Like baking soda, the `traverse`

function above has many applications. Here's one more. We're going to use the `Cont`

monad to achieve a kind of trampolining or multitasking.

The *fringe* of a tree is the list of its leaves in left-to-right order. For example, the fringe of

(("Time" . "flies") . ("like" . ("an" . "arrow")))

is the list of strings

("Time" "flies" "like" "an" "arrow")

Given two trees, the `driver`

function compares their fringes while ignoring any differences in capitalization. If the two fringes are the same, then `driver`

returns the two trees (in a list) with their leaves swapped.
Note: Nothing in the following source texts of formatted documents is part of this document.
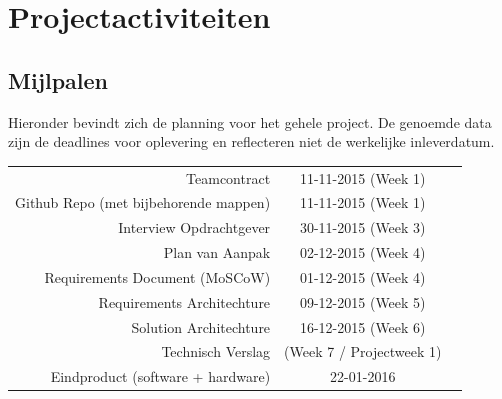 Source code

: \chapter{Projectactiviteiten}
\section{Mijlpalen}
Hieronder bevindt zich de planning voor het gehele project. De genoemde data zijn de deadlines voor oplevering en reflecteren niet de werkelijke inleverdatum.

\begin{tabular}{ r | c r }
  Teamcontract & 11-11-2015 (Week 1) \\
  Github Repo (met bijbehorende mappen) & 11-11-2015 (Week 1) \\
  Interview Opdrachtgever & 30-11-2015 (Week 3) \\
  Plan van Aanpak & 02-12-2015 (Week 4) \\
  Requirements Document (MoSCoW) & 01-12-2015 (Week 4) \\
  Requirements Architechture &  09-12-2015 (Week 5) \\
  Solution Architechture & 16-12-2015 (Week 6) \\
  Technisch Verslag	& (Week 7 / Projectweek 1) \\
  Eindproduct (software + hardware)	& 22-01-2016 \\
\end{tabular}

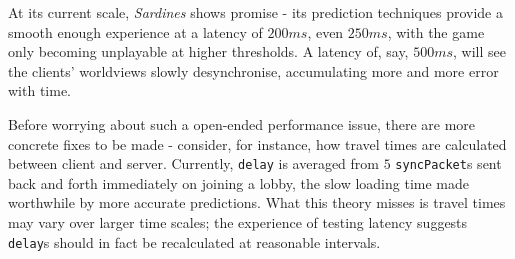 \documentclass[a4paper, 9pt]{article}
\begin{document}
\begin{flushleft}
\vspace{5pt}\noindent
At its current scale, \textit{Sardines} shows promise - its prediction techniques provide a smooth enough experience at a latency of $200ms$, even $250ms$, with the game only becoming unplayable at higher thresholds. A latency of, say, $500ms$, will see the clients' worldviews slowly desynchronise, accumulating more and more error with time. %


\vspace{5pt}\noindent
Before worrying about such a open-ended performance issue, there are more concrete fixes to be made - consider, for instance, how travel times are calculated between client and server. Currently, \texttt{delay} is averaged from $5$ \texttt{syncPacket}s sent back and forth immediately on joining a lobby, the slow loading time made worthwhile by more accurate predictions. What this theory misses is travel times may vary over larger time scales; the experience of testing latency suggests \texttt{delay}s should in fact be recalculated at reasonable intervals. %



\end{flushleft}
\end{document}
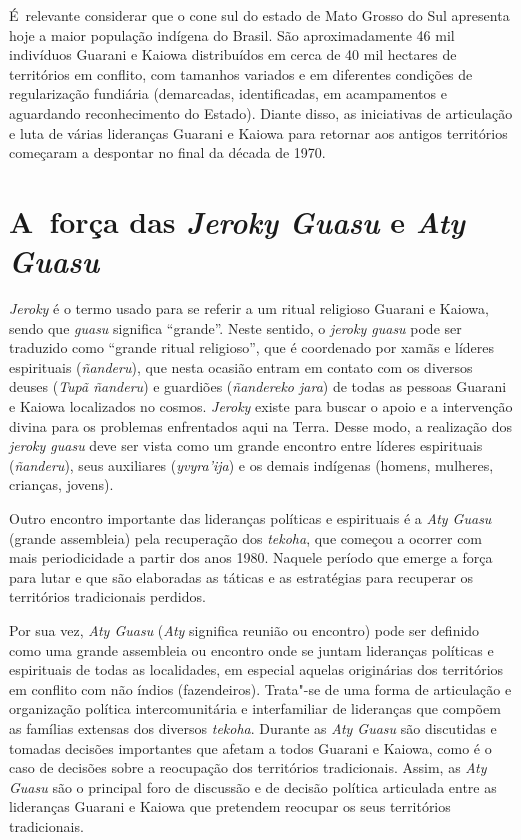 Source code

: É~relevante considerar que o cone sul do estado de Mato Grosso do Sul
apresenta hoje a maior população indígena do Brasil. São
aproximadamente 46 mil indivíduos Guarani e Kaiowa distribuídos em
cerca de 40 mil hectares de territórios em conflito, com tamanhos
variados e em diferentes condições de regularização fundiária
(demarcadas, identificadas, em acampamentos e aguardando reconhecimento
do Estado). Diante disso, as iniciativas de articulação e luta de
várias lideranças Guarani e Kaiowa para retornar aos antigos
territórios começaram a despontar no final da década de 1970.

\section{A~força das \emph{Jeroky Guasu} e \emph{Aty Guasu}}

\emph{Jeroky} é o termo usado para se referir a um ritual religioso Guarani e
Kaiowa, sendo que \emph{guasu} significa ``grande''. Neste sentido, o \emph{jeroky
guasu} pode ser traduzido como ``grande ritual religioso'', que é
coordenado por xamãs e líderes espirituais (\emph{ñanderu}), que nesta ocasião
entram em contato com os diversos deuses (\emph{Tupã ñanderu}) e guardiões
(\emph{ñandereko jara}) de todas as pessoas Guarani e Kaiowa localizados no
cosmos. \emph{Jeroky} existe para buscar o apoio e a intervenção divina para
os problemas enfrentados aqui na Terra. Desse modo, a realização dos
\emph{jeroky guasu} deve ser vista como um grande encontro entre líderes
espirituais (\emph{ñanderu}), seus auxiliares (\emph{yvyra’ija}) e os demais
indígenas (homens, mulheres, crianças, jovens). 

Outro encontro importante das lideranças políticas e espirituais é a \emph{Aty
Guasu} (grande assembleia) pela recuperação dos \emph{tekoha}, que começou a
ocorrer com mais periodicidade a partir dos anos 1980. Naquele período
que emerge a força para lutar e que são elaboradas as táticas e as
estratégias para recuperar os territórios tradicionais perdidos.

Por sua vez, \emph{Aty Guasu} (\emph{Aty} significa reunião ou encontro) pode ser
definido como uma grande assembleia ou encontro onde se juntam
lideranças políticas e espirituais de todas as localidades, em especial
aquelas originárias dos territórios em conflito com não índios
(fazendeiros). Trata"-se de uma forma de articulação e organização
política intercomunitária e interfamiliar de lideranças que compõem as
famílias extensas dos diversos \emph{tekoha}. Durante as \emph{Aty Guasu} são
discutidas e tomadas decisões importantes que afetam a todos Guarani e
Kaiowa, como é o caso de decisões sobre a reocupação dos territórios
tradicionais. Assim, as \emph{Aty Guasu} são o principal foro de discussão e
de decisão política articulada entre as lideranças Guarani e Kaiowa que
pretendem reocupar os seus territórios tradicionais. 

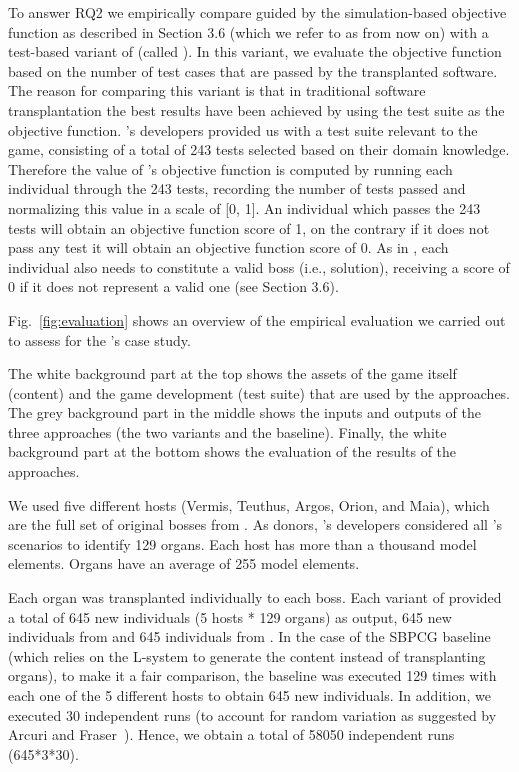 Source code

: To answer RQ2 we empirically compare \ApproachName guided by the simulation-based objective function as described in Section 3.6 (which we refer to \simhotep{} as from now on) with  a test-based variant of \ApproachName{} (called \timhotep{}). In this variant, we evaluate the objective function based on the number of test cases that are passed by the transplanted software. 
The reason for comparing this variant is that in traditional software transplantation the best results have been achieved by using the test suite as the objective function. 
\CaseStudy{}'s developers provided us with a test suite relevant to the game, consisting of a total of 243 tests selected based on their domain knowledge. 
Therefore the value of \timhotep{}'s objective function is computed by running each individual through the 243 tests, recording the number of tests passed and normalizing this value in a scale of [0, 1]. 
An individual which passes the 243 tests will obtain an objective function score of 1, on the contrary if it does not pass any test it will obtain an objective function score of 0.  
As in \simhotep{},  each individual also needs to constitute a valid boss (i.e., solution), receiving a score of 0 if it does not represent a valid one (see Section 3.6).

Fig.~\ref{fig:evaluation} shows an overview of the empirical evaluation we carried out to assess \ApproachName for the \CaseStudy's case study.

The white background part at the top shows the assets of the game itself (content) and the game development (test suite) that are used by the approaches. The grey background part in the middle shows the inputs and outputs of the three approaches (the two \ApproachName{} variants and the baseline). Finally, the white background part at the bottom shows the evaluation of the results of the approaches.

We used five different hosts (Vermis, Teuthus, Argos, Orion, and Maia), which are the full set of original bosses from \CaseStudy{}. As donors, \CaseStudy{}'s developers considered all \CaseStudy{}'s scenarios to identify 129 organs. Each host has more than a thousand model elements. Organs have an average of 255 model elements.

Each organ was transplanted individually to each boss. Each variant of \ApproachName{} provided a total of 645 new individuals (5 hosts * 129 organs) as output, 645 new individuals from \simhotep{} and 645 individuals from \timhotep{}. In the case of the SBPCG baseline (which relies on the L-system to generate the content instead of transplanting organs), to make it a fair comparison, the baseline was executed 129 times with each one of the 5 different hosts to obtain 645 new individuals. In addition, we executed 30 independent runs (to account for random variation as suggested by Arcuri and Fraser~\cite{arcuri2013parameter}). Hence, we obtain a total of 58050 independent runs (645*3*30).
If the two fringes have bigger differences than mere capitalization, then `driver`

returns `#f`

.

For example, here are two tests:

> (driver '(("Time" . "flies") . ("like" . ("an" . "arrow"))) '("time" . ("FLIES" . (("like" . "an") . "aRrOw")))) ((("time" . "FLIES") . ("like" . ("an" . "aRrOw"))) ("Time" . ("flies" . (("like" . "an") . "arrow")))) > (driver '(("Time" . "flies") . ("like" . ("arrow" . "an"))) '("time" . ("FLIES" . (("like" . "an") . "aRrOw")))) #f

Below is most of the definition of `driver`

. **Your mission is to complete the definition by defining yield-cont.**

> (define exchange (lambda ($1 $2) (pmatch `(,$1 ,$2) [`((stopped ,tree1) (stopped ,tree2)) `(,tree1 ,tree2)] [`((yielding ,x1 ,k1) (yielding ,x2 ,k2)) (guard (string-ci=? x1 x2)) (exchange (k1 x2) (k2 x1))] [else #f]))) > (define tree->stream (lambda (tree) (((traverse return-cont bind-cont yield-cont) tree) (lambda (tree) `(stopped ,tree))))) > (define driver (lambda (tree1 tree2) (exchange (tree->stream tree1) (tree->stream tree2))))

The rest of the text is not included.